7. Create Observation Tables
Create Observation Table¶
An Observation Set is a collection that combines specific moments in history (timestamps) with related entity key values, used to determine feature values for those moments. Think of it as the backbone of a training dataset.
An Observation Table is its representation in the feature store.
You can either:
- upload an Observation Table from a parquet or csv file
- create it from a View,
- or create it from a Source Table.
This guide explains how to configure Observation Tables from a Source Table and link them to our Credit Default context and use case.
We will create Applications up to March 2025: Credit Default Observations for training up to March 2025.

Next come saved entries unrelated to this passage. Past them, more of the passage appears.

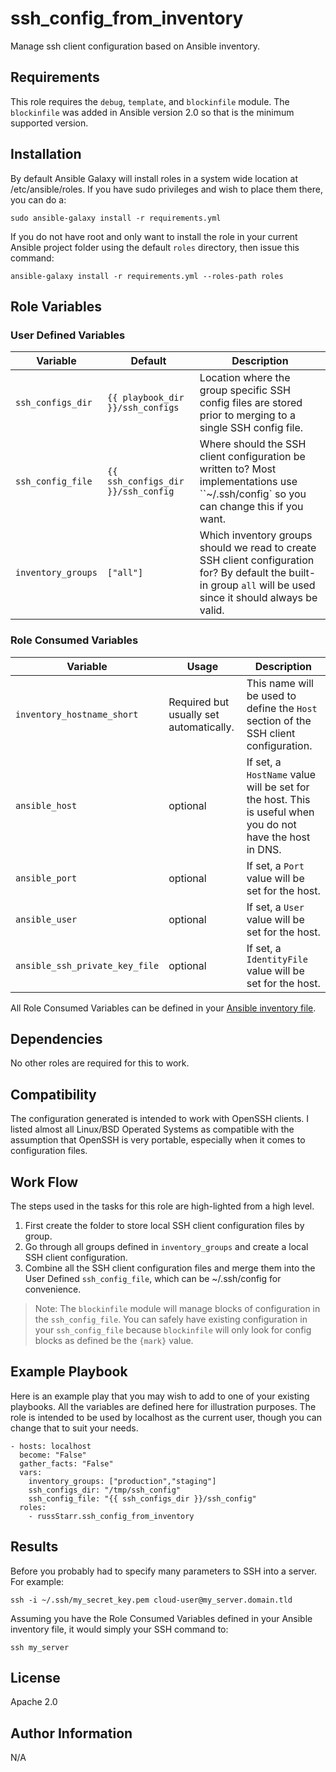 ssh_config_from_inventory
=========

Manage ssh client configuration based on Ansible inventory.

Requirements
------------

This role requires the `debug`, `template`, and `blockinfile` module. The `blockinfile` was added in Ansible version 2.0 so that is the minimum supported version.

Installation
------------
By default Ansible Galaxy will install roles in a system wide location at /etc/ansible/roles. If you have sudo privileges and wish to place them there, you can do a:

```
sudo ansible-galaxy install -r requirements.yml
```

If you do not have root and only want to install the role in your current Ansible project folder using the default `roles` directory, then issue this command:

```
ansible-galaxy install -r requirements.yml --roles-path roles
```

Role Variables
--------------

### User Defined Variables

|Variable|Default|Description|
|---|---|---|
| `ssh_configs_dir` | `{{ playbook_dir }}/ssh_configs` | Location where the group specific SSH config files are stored prior to merging to a single SSH config file. |
| `ssh_config_file` | `{{ ssh_configs_dir }}/ssh_config` | Where should the SSH client configuration be written to? Most implementations use ``~/.ssh/config` so you can change this if you want. |
| `inventory_groups` | `["all"]` | Which inventory groups should we read to create SSH client configuration for? By default the built-in group `all` will be used since it should always be valid. |

### Role Consumed Variables
|Variable|Usage|Description|
|---|---|---|
|`inventory_hostname_short`|Required but usually set automatically.|This name will be used to define the `Host` section of the SSH client configuration.|
|`ansible_host`|optional|If set, a `HostName` value will be set for the host. This is useful when you do not have the host in DNS.|
|`ansible_port`|optional|If set, a `Port` value will be set for the host.|
|`ansible_user`|optional|If set, a `User` value will be set for the host.|
|`ansible_ssh_private_key_file`|optional|If set, a `IdentityFile` value will be set for the host.

All Role Consumed Variables can be defined in your [Ansible inventory file](http://docs.ansible.com/ansible/latest/intro_inventory.html).

Dependencies
------------

No other roles are required for this to work.

Compatibility
-------------
The configuration generated is intended to work with OpenSSH clients. I listed almost all Linux/BSD Operated Systems as compatible with the assumption that OpenSSH is very portable, especially when it comes to configuration files.

Work Flow
---------
The steps used in the tasks for this role are high-lighted from a high level.

1. First create the folder to store local SSH client configuration files by group.
2. Go through all groups defined in `inventory_groups` and create a local SSH client configuration.
3. Combine all the SSH client configuration files and merge them into the User Defined `ssh_config_file`, which can be ~/.ssh/config for convenience.

> Note: The `blockinfile` module will manage blocks of configuration in the `ssh_config_file`. You can safely have existing configuration in your `ssh_config_file` because `blockinfile` will only look for config blocks as defined be the `{mark}` value.

Example Playbook
----------------

Here is an example play that you may wish to add to one of your existing playbooks. All the variables are defined here for illustration purposes. The role is intended to be used by localhost as the current user, though you can change that to suit your needs.

```
- hosts: localhost
  become: "False"
  gather_facts: "False"
  vars:
    inventory_groups: ["production","staging"]
    ssh_configs_dir: "/tmp/ssh_config"
    ssh_config_file: "{{ ssh_configs_dir }}/ssh_config"
  roles:
    - russStarr.ssh_config_from_inventory
```

Results
-------
Before you probably had to specify many parameters to SSH into a server. For example:
```
ssh -i ~/.ssh/my_secret_key.pem cloud-user@my_server.domain.tld
```

Assuming you have the Role Consumed Variables defined in your Ansible inventory file, it would simply your SSH command to:
```
ssh my_server
```

License
-------

Apache 2.0

Author Information
------------------

N/A
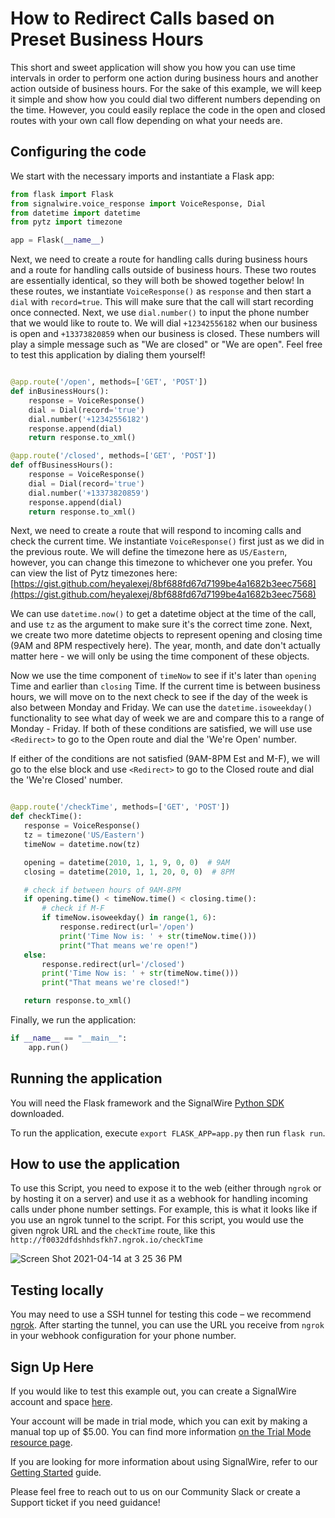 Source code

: # How to Redirect Calls based on Preset Business Hours 
This short and sweet application will show you how you can use time intervals in order to perform one action during business hours and another action outside of business hours. For the sake of this example, we will keep it simple and show how you could dial two different numbers depending on the time. However, you could easily replace the code in the open and closed routes with your own call flow depending on what your needs are. 

## Configuring the code

We start with the necessary imports and instantiate a Flask app:

```python
from flask import Flask
from signalwire.voice_response import VoiceResponse, Dial
from datetime import datetime
from pytz import timezone

app = Flask(__name__)
```

Next, we need to create a route for handling calls during business hours and a route for handling calls outside of business hours. These two routes are essentially identical, so they will both be showed together below! In these routes, we instantiate `VoiceResponse()` as `response` and then start a `dial` with `record=true`. This will make sure that the call will start recording once connected. Next, we use `dial.number()` to input the phone number that we would like to route to. We will dial `+12342556182` when our business is open and `+13373820859` when our business is closed. These numbers will play a simple message such as "We are closed" or "We are open". Feel free to test this application by dialing them yourself! 

```python

@app.route('/open', methods=['GET', 'POST'])
def inBusinessHours():
    response = VoiceResponse()
    dial = Dial(record='true')
    dial.number('+12342556182')
    response.append(dial)
    return response.to_xml()

@app.route('/closed', methods=['GET', 'POST'])
def offBusinessHours():
    response = VoiceResponse()
    dial = Dial(record='true')
    dial.number('+13373820859')
    response.append(dial)
    return response.to_xml()
 ```
 Next, we need to create a route that will respond to incoming calls and check the current time. We instantiate `VoiceResponse()` first just as we did in the previous route. We will define the timezone here as `US/Eastern`, however, you can change this timezone to whichever one you prefer. You can view the list of Pytz timezones here: [https://gist.github.com/heyalexej/8bf688fd67d7199be4a1682b3eec7568](https://gist.github.com/heyalexej/8bf688fd67d7199be4a1682b3eec7568)
 
We can use `datetime.now()` to get a datetime object at the time of the call, and use `tz` as the argument to make sure it's the correct time zone. 
Next, we create two more datetime objects to represent opening and closing time (9AM and 8PM respectively here). The year, month, and date don't actually matter here - we will only be using the time component of these objects. 

Now we use the time component of `timeNow` to see if it's later than `opening` Time and earlier than `closing` Time. If the current time is between business hours, we will move on to the next check to see if the day of the week is also between Monday and Friday. We can use the `datetime.isoweekday()` functionality to see what day of week we are and compare this to a range of Monday - Friday. If both of these conditions are satisfied, we will use use `<Redirect>` to go to the Open route and dial the 'We're Open' number. 

If either of the conditions are not satisfied (9AM-8PM Est and M-F), we will go to the else block and use `<Redirect>` to go to the Closed route and dial the 'We're Closed' number. 
 
 ```python

@app.route('/checkTime', methods=['GET', 'POST'])
def checkTime():
    response = VoiceResponse()
    tz = timezone('US/Eastern')
    timeNow = datetime.now(tz)

    opening = datetime(2010, 1, 1, 9, 0, 0)  # 9AM
    closing = datetime(2010, 1, 1, 20, 0, 0)  # 8PM

    # check if between hours of 9AM-8PM
    if opening.time() < timeNow.time() < closing.time():
        # check if M-F
        if timeNow.isoweekday() in range(1, 6):
            response.redirect(url='/open')
            print('Time Now is: ' + str(timeNow.time()))
            print("That means we're open!")
    else:
        response.redirect(url='/closed')
        print('Time Now is: ' + str(timeNow.time()))
        print("That means we're closed!")

    return response.to_xml()
```

Finally, we run the application:

```python
if __name__ == "__main__":
    app.run()
```

## Running the application

You will need the Flask framework and the SignalWire [Python SDK](https://docs.signalwire.com/topics/laml-api/#laml-rest-api-client-libraries-and-sdks-python) downloaded.

To run the application, execute `export FLASK_APP=app.py` then run `flask run`.

## How to use the application 

To use this Script, you need to expose it to the web (either through `ngrok` or by hosting it on a server) and use it as a webhook for handling incoming calls under phone number settings. For example, this is what it looks like if you use an ngrok tunnel to the script. For this script, you would use the given ngrok URL and the `checkTime` route, like this `http://f0032dfdshhdsfkh7.ngrok.io/checkTime`

![Screen Shot 2021-04-14 at 3 25 36 PM](https://user-images.githubusercontent.com/58792902/114774311-aca11f00-9d35-11eb-97f1-cae646f056bc.png)


## Testing locally

You may need to use a SSH tunnel for testing this code – we recommend [ngrok](https://ngrok.com/). After starting the tunnel, you can use the URL you receive from `ngrok` in your webhook configuration for your phone number. 

## Sign Up Here

If you would like to test this example out, you can create a SignalWire account and space [here](https://m.signalwire.com/signups/new?s=1).

Your account will be made in trial mode, which you can exit by making a manual top up of $5.00. You can find more information [on the Trial Mode resource page](https://signalwire.com/resources/getting-started/trial-mode).

If you are looking for more information about using SignalWire, refer to our [Getting Started](https://signalwire.com/resources/getting-started/signalwire-101) guide.

Please feel free to reach out to us on our Community Slack or create a Support ticket if you need guidance!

For an example how to upload an Observation Table or create it from a view, check out the Grocery SDK Tutorial. The tutorial also covers how to add Target values when your target has been registered with a logical approach.
import featurebyte as fb
import pandas as pd
# Set your profile to the tutorial environment
fb.use_profile("tutorial")
catalog_name = "Credit Default Dataset SDK Tutorial"
catalog = fb.Catalog.activate(catalog_name)
16:59:37 | INFO | SDK version: 3.2.0.dev66 INFO :featurebyte:SDK version: 3.2.0.dev66 16:59:37 | INFO | No catalog activated. INFO :featurebyte:No catalog activated. 16:59:37 | INFO | Using profile: staging INFO :featurebyte:Using profile: staging 16:59:37 | INFO | Using configuration file at: /Users/gxav/.featurebyte/config.yaml INFO :featurebyte:Using configuration file at: /Users/gxav/.featurebyte/config.yaml 16:59:37 | INFO | Active profile: staging (https://staging.featurebyte.com/api/v1) INFO :featurebyte:Active profile: staging (https://staging.featurebyte.com/api/v1) 16:59:37 | INFO | SDK version: 3.2.0.dev66 INFO :featurebyte:SDK version: 3.2.0.dev66 16:59:37 | INFO | No catalog activated. INFO :featurebyte:No catalog activated. 16:59:37 | INFO | Catalog activated: Credit Default Dataset SDK Tutorial INFO :featurebyte.api.catalog:Catalog activated: Credit Default Dataset SDK Tutorial 16:06:21 | WARNING | Remote SDK version (1.1.0.dev7) is different from local (1.1.0.dev1). Update local SDK to avoid unexpected behavior. 16:06:21 | INFO | No catalog activated. 16:06:21 | INFO | Catalog activated: Grocery Dataset Tutorial
Locate Source Table¶
ds = catalog.get_data_source()
DATABASE_NAME = "DEMO_DATASETS"
SCHEMA_NAME = "CREDIT_DEFAULT"
training_observations = ds.get_source_table(
database_name=DATABASE_NAME,
schema_name=SCHEMA_NAME,
table_name="OBSERVATIONS_WITH_TARGET",
)
Locate the Target, Context and Use Case, the observation tables will be linked to¶
context_name = "New Loan Application"
target_name = "Loan_Default"
use_case_name = "Loan Default by client"
usecase = catalog.get_use_case(use_case_name)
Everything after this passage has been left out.